Crop nitrogen demand and grain protein concentration of spring and winter wheat

Available soil N and a cultivar's genetic potential are primary factors determining grain protein concentration (GPC). This study focused on important genotypic and environmental factors that determine GPC and yield potential in common wheat (Triticum aestivum L.) and investigated the use of GPC as a practical indicator of crop N deficiencies for a wide range of cultivars grown in 16 N fertilizer trials in western Canada. Large GPC responses to added N were accompanied by large increases in grain yield, and similar GPC-grain yield relationships were found at maximum grain yield and 90 and 80% of maximum grain yield. Both genotype and environment influenced the upper limit of yield when N was not limiting. The relationship between GPC and grain yield depended on the part of the N fertilizer response curve sampled, and there was a strong negative correlation between cultivar GPC and maximum potential grain yield.

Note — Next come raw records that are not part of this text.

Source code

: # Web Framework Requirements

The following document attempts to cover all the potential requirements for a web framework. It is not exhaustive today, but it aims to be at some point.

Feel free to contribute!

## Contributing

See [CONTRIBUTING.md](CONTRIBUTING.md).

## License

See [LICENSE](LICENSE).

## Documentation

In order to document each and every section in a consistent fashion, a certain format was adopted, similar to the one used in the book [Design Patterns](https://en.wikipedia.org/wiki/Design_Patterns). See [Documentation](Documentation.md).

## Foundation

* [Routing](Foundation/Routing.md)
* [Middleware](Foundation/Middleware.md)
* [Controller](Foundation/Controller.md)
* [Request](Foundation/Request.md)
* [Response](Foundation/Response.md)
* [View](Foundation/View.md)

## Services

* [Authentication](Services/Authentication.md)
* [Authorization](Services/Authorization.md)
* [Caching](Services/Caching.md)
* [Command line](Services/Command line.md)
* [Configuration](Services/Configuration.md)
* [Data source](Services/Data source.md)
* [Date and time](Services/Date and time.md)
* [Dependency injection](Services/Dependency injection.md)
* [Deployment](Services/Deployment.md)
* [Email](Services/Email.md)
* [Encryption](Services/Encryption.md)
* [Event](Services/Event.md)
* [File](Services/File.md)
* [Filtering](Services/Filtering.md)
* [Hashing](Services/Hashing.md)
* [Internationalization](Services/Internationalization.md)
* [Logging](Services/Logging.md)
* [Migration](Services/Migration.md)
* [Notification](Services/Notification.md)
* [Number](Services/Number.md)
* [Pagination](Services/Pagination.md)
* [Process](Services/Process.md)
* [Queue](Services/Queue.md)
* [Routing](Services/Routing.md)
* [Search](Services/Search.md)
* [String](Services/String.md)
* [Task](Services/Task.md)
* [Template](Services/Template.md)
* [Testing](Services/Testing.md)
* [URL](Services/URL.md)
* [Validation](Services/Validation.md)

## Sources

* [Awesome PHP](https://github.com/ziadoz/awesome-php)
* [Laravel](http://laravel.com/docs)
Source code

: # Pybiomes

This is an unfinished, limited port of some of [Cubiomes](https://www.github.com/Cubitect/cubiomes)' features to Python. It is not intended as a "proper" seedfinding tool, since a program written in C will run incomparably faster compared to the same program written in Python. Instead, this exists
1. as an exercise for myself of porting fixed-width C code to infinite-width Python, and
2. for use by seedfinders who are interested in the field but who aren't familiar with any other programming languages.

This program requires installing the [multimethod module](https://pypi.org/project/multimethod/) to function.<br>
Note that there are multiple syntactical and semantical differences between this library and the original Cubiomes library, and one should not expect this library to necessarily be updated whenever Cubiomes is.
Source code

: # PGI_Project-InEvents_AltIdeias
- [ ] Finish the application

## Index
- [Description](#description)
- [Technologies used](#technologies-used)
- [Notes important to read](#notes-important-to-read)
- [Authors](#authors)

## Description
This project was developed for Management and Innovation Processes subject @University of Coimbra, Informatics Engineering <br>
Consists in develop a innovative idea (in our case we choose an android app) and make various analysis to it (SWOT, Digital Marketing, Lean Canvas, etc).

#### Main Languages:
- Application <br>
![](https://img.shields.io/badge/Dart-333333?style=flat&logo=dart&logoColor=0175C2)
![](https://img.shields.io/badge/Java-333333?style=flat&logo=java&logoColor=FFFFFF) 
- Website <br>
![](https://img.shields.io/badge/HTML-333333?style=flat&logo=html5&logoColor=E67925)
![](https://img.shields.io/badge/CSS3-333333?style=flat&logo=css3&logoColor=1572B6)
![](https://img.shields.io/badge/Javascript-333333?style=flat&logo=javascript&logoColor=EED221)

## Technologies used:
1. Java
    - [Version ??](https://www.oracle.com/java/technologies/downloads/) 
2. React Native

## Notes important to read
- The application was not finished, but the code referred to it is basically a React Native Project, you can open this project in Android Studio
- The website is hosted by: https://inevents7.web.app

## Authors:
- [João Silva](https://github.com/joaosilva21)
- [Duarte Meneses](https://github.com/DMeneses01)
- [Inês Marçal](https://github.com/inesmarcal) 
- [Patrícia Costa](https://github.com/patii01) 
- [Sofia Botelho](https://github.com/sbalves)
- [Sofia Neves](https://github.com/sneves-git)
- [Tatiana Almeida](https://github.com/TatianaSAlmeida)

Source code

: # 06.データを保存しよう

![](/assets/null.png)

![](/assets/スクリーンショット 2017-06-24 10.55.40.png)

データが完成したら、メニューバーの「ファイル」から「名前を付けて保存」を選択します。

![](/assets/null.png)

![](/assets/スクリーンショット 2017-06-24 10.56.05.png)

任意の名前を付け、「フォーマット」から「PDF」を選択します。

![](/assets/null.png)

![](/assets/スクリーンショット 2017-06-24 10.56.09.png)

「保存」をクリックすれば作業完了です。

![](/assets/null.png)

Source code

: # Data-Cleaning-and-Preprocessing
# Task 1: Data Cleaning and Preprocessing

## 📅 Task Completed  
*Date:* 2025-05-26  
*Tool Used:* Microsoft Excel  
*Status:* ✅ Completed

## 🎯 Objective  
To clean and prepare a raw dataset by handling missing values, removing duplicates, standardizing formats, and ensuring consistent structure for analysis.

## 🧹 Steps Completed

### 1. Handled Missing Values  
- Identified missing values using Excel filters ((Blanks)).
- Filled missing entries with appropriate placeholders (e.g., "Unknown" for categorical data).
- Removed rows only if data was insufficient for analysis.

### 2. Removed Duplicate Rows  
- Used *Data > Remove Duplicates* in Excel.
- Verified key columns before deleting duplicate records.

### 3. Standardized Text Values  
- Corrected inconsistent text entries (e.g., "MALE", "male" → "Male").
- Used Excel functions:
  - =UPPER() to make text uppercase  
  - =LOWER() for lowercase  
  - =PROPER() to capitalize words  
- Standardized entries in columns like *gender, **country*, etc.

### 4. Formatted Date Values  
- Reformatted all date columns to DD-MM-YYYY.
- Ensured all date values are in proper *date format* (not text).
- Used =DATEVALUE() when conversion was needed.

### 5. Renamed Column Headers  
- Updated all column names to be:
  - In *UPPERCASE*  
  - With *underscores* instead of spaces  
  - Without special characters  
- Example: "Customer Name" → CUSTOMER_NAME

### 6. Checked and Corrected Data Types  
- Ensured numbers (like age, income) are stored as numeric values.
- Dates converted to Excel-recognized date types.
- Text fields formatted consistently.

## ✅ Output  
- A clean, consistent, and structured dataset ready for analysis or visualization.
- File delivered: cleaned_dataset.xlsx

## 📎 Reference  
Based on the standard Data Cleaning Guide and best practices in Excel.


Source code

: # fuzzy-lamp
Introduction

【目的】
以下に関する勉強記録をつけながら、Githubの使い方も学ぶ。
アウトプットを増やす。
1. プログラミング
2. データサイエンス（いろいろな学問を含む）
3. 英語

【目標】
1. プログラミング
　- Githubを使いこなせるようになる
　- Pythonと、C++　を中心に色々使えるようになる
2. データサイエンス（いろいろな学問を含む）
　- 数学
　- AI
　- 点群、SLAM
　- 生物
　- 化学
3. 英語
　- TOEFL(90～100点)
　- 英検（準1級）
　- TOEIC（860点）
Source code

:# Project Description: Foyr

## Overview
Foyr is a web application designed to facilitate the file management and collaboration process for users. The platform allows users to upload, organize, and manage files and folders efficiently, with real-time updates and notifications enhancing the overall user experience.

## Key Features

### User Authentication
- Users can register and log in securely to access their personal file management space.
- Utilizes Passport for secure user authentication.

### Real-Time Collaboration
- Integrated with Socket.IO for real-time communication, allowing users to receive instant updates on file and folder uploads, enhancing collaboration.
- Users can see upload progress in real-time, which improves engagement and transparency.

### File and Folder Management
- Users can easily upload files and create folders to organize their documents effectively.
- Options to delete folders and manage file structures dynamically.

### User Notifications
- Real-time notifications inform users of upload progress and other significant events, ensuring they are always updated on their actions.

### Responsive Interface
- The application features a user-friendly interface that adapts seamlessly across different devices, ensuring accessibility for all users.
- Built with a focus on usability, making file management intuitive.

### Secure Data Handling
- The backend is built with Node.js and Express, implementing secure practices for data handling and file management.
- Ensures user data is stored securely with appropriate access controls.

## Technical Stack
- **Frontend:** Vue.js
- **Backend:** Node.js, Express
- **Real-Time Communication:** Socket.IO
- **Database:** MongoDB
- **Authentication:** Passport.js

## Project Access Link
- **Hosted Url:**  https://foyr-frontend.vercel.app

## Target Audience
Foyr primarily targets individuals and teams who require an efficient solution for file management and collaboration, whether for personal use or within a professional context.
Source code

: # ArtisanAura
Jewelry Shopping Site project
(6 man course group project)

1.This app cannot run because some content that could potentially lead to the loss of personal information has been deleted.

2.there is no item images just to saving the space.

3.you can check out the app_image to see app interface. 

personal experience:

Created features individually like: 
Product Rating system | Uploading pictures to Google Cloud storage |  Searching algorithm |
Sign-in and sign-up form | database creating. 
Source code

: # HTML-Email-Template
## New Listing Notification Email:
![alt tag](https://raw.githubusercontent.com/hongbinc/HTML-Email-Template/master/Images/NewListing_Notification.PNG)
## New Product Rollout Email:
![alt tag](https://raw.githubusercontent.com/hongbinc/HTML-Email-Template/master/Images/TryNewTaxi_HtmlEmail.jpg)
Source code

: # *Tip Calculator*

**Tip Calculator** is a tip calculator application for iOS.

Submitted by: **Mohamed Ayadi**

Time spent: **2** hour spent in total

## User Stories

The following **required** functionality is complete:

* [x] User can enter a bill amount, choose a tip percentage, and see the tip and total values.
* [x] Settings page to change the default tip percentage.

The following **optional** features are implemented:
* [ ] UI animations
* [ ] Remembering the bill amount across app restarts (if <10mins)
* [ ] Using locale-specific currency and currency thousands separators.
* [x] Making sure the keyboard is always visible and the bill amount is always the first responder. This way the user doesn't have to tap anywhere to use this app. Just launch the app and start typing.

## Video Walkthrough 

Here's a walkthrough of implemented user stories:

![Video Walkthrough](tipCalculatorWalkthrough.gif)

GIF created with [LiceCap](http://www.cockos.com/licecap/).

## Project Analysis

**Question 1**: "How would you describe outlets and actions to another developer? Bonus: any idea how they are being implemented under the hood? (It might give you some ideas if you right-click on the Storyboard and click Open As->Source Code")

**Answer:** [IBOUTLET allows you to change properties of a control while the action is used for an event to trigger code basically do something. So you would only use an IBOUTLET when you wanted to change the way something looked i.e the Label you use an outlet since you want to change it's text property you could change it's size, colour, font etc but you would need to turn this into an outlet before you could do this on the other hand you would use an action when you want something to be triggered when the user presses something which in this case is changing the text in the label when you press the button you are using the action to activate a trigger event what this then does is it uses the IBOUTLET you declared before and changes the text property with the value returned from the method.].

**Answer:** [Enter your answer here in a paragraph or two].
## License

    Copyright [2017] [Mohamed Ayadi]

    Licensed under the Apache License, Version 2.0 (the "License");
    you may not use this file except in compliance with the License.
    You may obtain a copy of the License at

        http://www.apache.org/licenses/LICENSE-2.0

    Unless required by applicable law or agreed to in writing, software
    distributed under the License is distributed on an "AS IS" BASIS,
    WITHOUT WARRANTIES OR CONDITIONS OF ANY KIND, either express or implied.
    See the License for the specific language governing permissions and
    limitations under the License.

The latter observation indicates that the production of high-yielding cultivars with high GPC is more complicated than simply stacking yield genes in a high-GPC genetic background or vice versa. Large differences amongst cultivars also suggested that the critical GPC-grain yield responses must be known for each cultivar before GPC can be used as a practical postharvest indicator of N sufficiency. Growing season weather had a large influence on GPC-grain yield relationships, and GPC at the point of maximum grain yield increased as the potential grain yield of a cultivar was reduced by environmental limitations. These observations indicate that GPC may be a useful postharvest indicator of N deficiencies for crops that are under N stress, but caution must be used when employing GPC to develop management systems that optimize N fertilizer use.